In realtà dopo un anno e mezzo, secondo un dossier elaborato
dall’Ulivo, sono state tagliate le tasse per 7,5 miliardi
di euro (nel ‘98 e ‘99 il governo D’Alema tagliò
8,5 miliardi di tasse, nel 2000 con Amato 20mila). La «finanza
creativa» di Tremonti ha portato a un disavanzo sul Pil del
2,3%, il pareggio del bilancio è slittato al 2006. L’Italia
è al 39esimo posto nell’indice di competitività
2002 del World Economic Forum (era 26esima nel 2002). Il mezzogiorno
resta penalizzato: Tremonti ha ridotto gli stanziamenti per il Sud
di circa 2 miliardi di euro nel triennio 2003-2005; bloccato il
bonus alle imprese per la nuova occupazione al Sud. Sono aumentate
le imposte alle imprese con l’eliminazione della Dit, lo sgravio
fiscale sul capitale reivestito, sostituito dall’inutile «Tremonti
bis». Il «sommerso» non è emerso se non
per circa 2.600 imprese sulla promessa di far venire a galla 900mila
lavoratori al nero. Il «condono tombale»? Una «decisione
volontaria» degli italiani, secondo il premier... Altro che
volontario, oltre a legalizzare l’illegalità, anche
chi aveva già pagato le tasse versa allo Stato questa sorta
di «pizzo», per non incappare nei controlli più
severi del fisco, sugli ultimi sette anni.
«Aboliremo l’Irap»,
è la nuova telepromozione dal set di «Porta a Porta».

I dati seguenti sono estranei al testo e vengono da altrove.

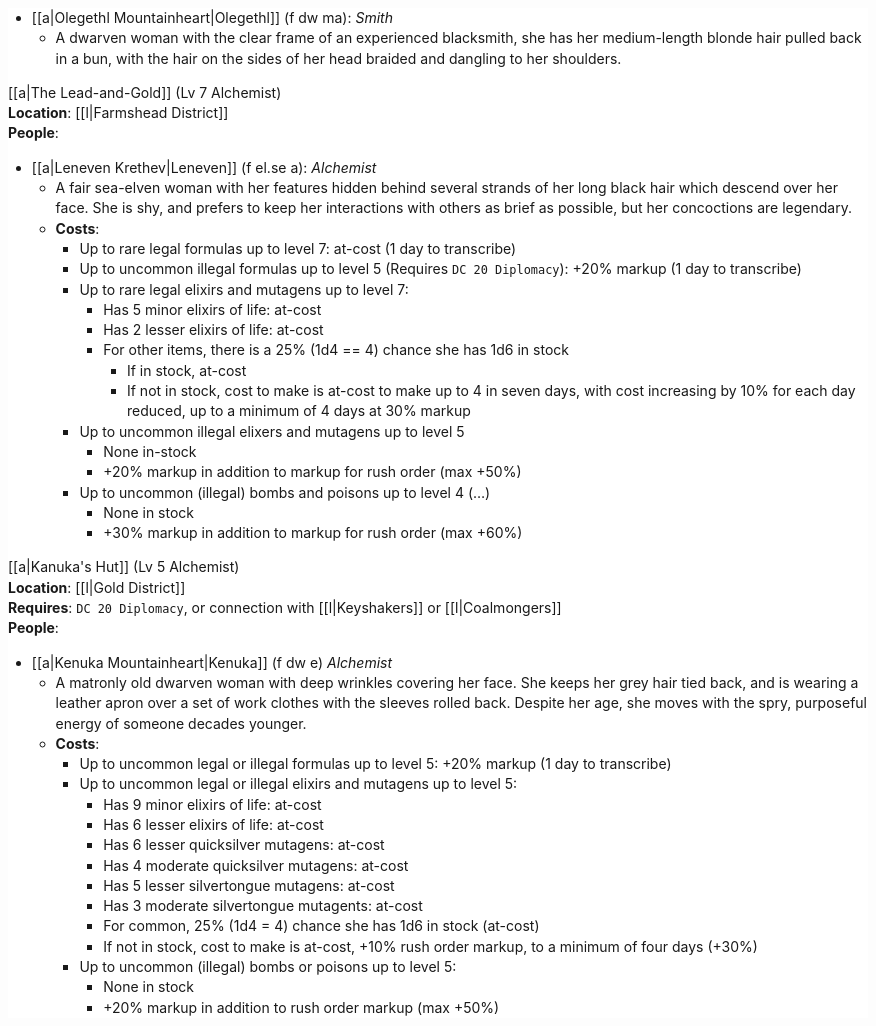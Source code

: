 * [[a|Olegethl Mountainheart|Olegethl]] (f dw ma): *Smith*
	* A dwarven woman with the clear frame of an experienced blacksmith, she has her medium-length blonde hair pulled back in a bun, with the hair on the sides of her head braided and dangling to her shoulders.

[[a|The Lead-and-Gold]] (Lv 7 Alchemist)  
**Location**: [[l|Farmshead District]]  
**People**:

* [[a|Leneven Krethev|Leneven]] (f el.se a): *Alchemist*
	* A fair sea-elven woman with her features hidden behind several strands of her long black hair which descend over her face. She is shy, and prefers to keep her interactions with others as brief as possible, but her concoctions are legendary.
	* **Costs**:
		* Up to rare legal formulas up to level 7: at-cost (1 day to transcribe)
		* Up to uncommon illegal formulas up to level 5 (Requires `DC 20 Diplomacy`): +20% markup (1 day to transcribe)
		* Up to rare legal elixirs and mutagens up to level 7:
			* Has 5 minor elixirs of life: at-cost
			* Has 2 lesser elixirs of life: at-cost
			* For other items, there is a 25% (1d4 == 4) chance she has 1d6 in stock
				* If in stock, at-cost
				* If not in stock, cost to make is at-cost to make up to 4 in seven days, with cost increasing by 10% for each day reduced, up to a minimum of 4 days at 30% markup
		* Up to uncommon illegal elixers and mutagens up to level 5
			* None in-stock
			* +20% markup in addition to markup for rush order (max +50%)
		* Up to uncommon (illegal) bombs and poisons up to level 4 (&hellip;)
			* None in stock
			* +30% markup in addition to markup for rush order (max +60%)

[[a|Kanuka's Hut]] (Lv 5 Alchemist)  
**Location**: [[l|Gold District]]  
**Requires**: `DC 20 Diplomacy`, or connection with [[l|Keyshakers]] or [[l|Coalmongers]]  
**People**:

* [[a|Kenuka Mountainheart|Kenuka]] (f dw e) *Alchemist*
	* A matronly old dwarven woman with deep wrinkles covering her face. She keeps her grey hair tied back, and is wearing a leather apron over a set of work clothes with the sleeves rolled back. Despite her age, she moves with the spry, purposeful energy of someone decades younger.
	* **Costs**:
		* Up to uncommon legal or illegal formulas up to level 5: +20% markup (1 day to transcribe)
		* Up to uncommon legal or illegal elixirs and mutagens up to level 5:
			* Has 9 minor elixirs of life: at-cost
			* Has 6 lesser elixirs of life: at-cost
			* Has 6 lesser quicksilver mutagens: at-cost
			* Has 4 moderate quicksilver mutagens: at-cost
			* Has 5 lesser silvertongue mutagens: at-cost
			* Has 3 moderate silvertongue mutagents: at-cost
			* For common, 25% (1d4 = 4) chance she has 1d6 in stock (at-cost)
			* If not in stock, cost to make is at-cost, +10% rush order markup, to a minimum of four days (+30%)
		* Up to uncommon (illegal) bombs or poisons up to level 5:
			* None in stock
			* +20% markup in addition to rush order markup (max +50%)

Certo «è un po’difficile». Ecco il trabocchetto:
se si tolgono alle regioni le tasse sulle attività produttive
(«62mila miliardi di vecchie lire»), la carenza dovrà
essere «controbilanciata». E su chi peserà? sulla
sanità. «Si conferma la linea di Berlusconi»,
continua Rosi Bindi, «toglie ai poveri per dare ai ricchi.
Vara misure che non servono né all’economia né
ai cittadini. Abbia più rispetto per i pensionati al minimo
e tutte le famiglie alle quali è stato tolto anche il reddito
minimo di inserimento». Già le regioni del Polo hanno
reintrodotto il ticket sanitario. Per le famiglie la spesa farmaceutica
nel 2002 è stata di 336 milioni di euro, tutti a carico dei
cittadini, dato che la copertura pubblica scenderà al 62,5%.
La riduzione dell’Irpef nel 2004? «Stiamo ragionando...»,
afferma il premier con cautela. In realtà l’Irpef è
stato finora ridotto di un punto ma a vantaggio di alcuni soggetti
a scapito di altri, che hanno pagato di più. È vago
anche sull’Irpeg, si limita ad annunciare una riduzione del
33% «quest’anno». Aveva promesso il calo di Irpef
e Irpeg nel 2003, ricorda Pinza, della Margherita, «ora ammette
che non può farlo». In compenso si rilancia lo slogan
«dentiere di Stato» (fantasma).
I progetti dei governi ulivisti
erano «obsoleti», secondo Berlusconi. Snocciola scadenze
e pone prime pietre dal Mose in laguna al levante, ma le famigerate
Grandi Opere sono ferme, gli stanziamenti ridotti del 6,1%. Il passante
di Mestre? «I lavori inizieranno entro la primavera 2004»,
impossibile rispettare la scadenza nel 2007. La Variante di Valico?
«Bloccata» anche quella dall’Ulivo e dai Verdi...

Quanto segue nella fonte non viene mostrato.